## [About this exercise]
Output the records below again, precisely as they are written.

## [Records for the exercise]
####################
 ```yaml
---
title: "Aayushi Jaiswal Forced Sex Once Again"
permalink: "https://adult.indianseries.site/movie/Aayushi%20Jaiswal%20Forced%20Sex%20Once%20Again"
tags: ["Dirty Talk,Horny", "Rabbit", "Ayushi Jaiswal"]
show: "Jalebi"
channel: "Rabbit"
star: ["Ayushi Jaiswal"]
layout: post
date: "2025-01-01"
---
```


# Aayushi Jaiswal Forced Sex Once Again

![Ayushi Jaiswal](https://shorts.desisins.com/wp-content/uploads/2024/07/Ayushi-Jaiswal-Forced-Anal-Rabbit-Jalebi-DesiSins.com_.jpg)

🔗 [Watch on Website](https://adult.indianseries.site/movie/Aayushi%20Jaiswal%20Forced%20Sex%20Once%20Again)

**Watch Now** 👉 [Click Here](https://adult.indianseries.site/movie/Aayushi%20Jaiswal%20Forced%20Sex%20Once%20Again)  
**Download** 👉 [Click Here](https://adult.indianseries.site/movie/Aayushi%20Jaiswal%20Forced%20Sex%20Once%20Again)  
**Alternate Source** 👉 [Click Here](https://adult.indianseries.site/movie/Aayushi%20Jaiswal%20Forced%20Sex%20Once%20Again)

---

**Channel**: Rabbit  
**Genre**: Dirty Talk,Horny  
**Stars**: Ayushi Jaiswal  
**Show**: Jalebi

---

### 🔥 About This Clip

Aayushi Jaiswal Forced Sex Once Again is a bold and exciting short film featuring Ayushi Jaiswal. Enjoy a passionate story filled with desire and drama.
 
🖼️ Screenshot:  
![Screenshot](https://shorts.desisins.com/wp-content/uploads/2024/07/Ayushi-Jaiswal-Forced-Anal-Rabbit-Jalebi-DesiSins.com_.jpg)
####################
## [Answer to the exercise]
 ```yaml
---
title: "Aayushi Jaiswal Forced Sex Once Again"
permalink: "https://adult.indianseries.site/movie/Aayushi%20Jaiswal%20Forced%20Sex%20Once%20Again"
tags: ["Dirty Talk,Horny", "Rabbit", "Ayushi Jaiswal"]
show: "Jalebi"
channel: "Rabbit"
star: ["Ayushi Jaiswal"]
layout: post
date: "2025-01-01"
---
```


# Aayushi Jaiswal Forced Sex Once Again

![Ayushi Jaiswal](https://shorts.desisins.com/wp-content/uploads/2024/07/Ayushi-Jaiswal-Forced-Anal-Rabbit-Jalebi-DesiSins.com_.jpg)

🔗 [Watch on Website](https://adult.indianseries.site/movie/Aayushi%20Jaiswal%20Forced%20Sex%20Once%20Again)

**Watch Now** 👉 [Click Here](https://adult.indianseries.site/movie/Aayushi%20Jaiswal%20Forced%20Sex%20Once%20Again)  
**Download** 👉 [Click Here](https://adult.indianseries.site/movie/Aayushi%20Jaiswal%20Forced%20Sex%20Once%20Again)  
**Alternate Source** 👉 [Click Here](https://adult.indianseries.site/movie/Aayushi%20Jaiswal%20Forced%20Sex%20Once%20Again)

---

**Channel**: Rabbit  
**Genre**: Dirty Talk,Horny  
**Stars**: Ayushi Jaiswal  
**Show**: Jalebi

---

### 🔥 About This Clip

Aayushi Jaiswal Forced Sex Once Again is a bold and exciting short film featuring Ayushi Jaiswal. Enjoy a passionate story filled with desire and drama.
 
🖼️ Screenshot:  
![Screenshot](https://shorts.desisins.com/wp-content/uploads/2024/07/Ayushi-Jaiswal-Forced-Anal-Rabbit-Jalebi-DesiSins.com_.jpg)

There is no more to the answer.